Exercise aim -
From the line containing "в develop режиме" through the last line of the records, print every line exactly and nothing more.
--------
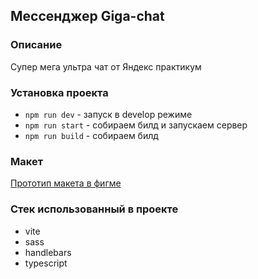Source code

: ## Мессенджер Giga-chat
### Описание

Супер мега ультра чат от Яндекс практикум

### Установка проекта
- ```npm run dev```   - запуск в develop режиме
- ```npm run start``` - собираем билд и запускаем сервер
- ```npm run build``` - собираем билд

### Макет
[Прототип макета в фигме](https://www.figma.com/file/1eVYFEifB1O9hXERyeysIi/Chat_external_link-(Copy)?type=design&node-id=0%3A1&mode=design&t=CPLkJ0KitroFtRst-1)

### Стек использованный в проекте
- vite
- sass
- handlebars
- typescript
--------
Answer below -
- ```npm run dev```   - запуск в develop режиме
- ```npm run start``` - собираем билд и запускаем сервер
- ```npm run build``` - собираем билд

### Макет
[Прототип макета в фигме](https://www.figma.com/file/1eVYFEifB1O9hXERyeysIi/Chat_external_link-(Copy)?type=design&node-id=0%3A1&mode=design&t=CPLkJ0KitroFtRst-1)

### Стек использованный в проекте
- vite
- sass
- handlebars
- typescript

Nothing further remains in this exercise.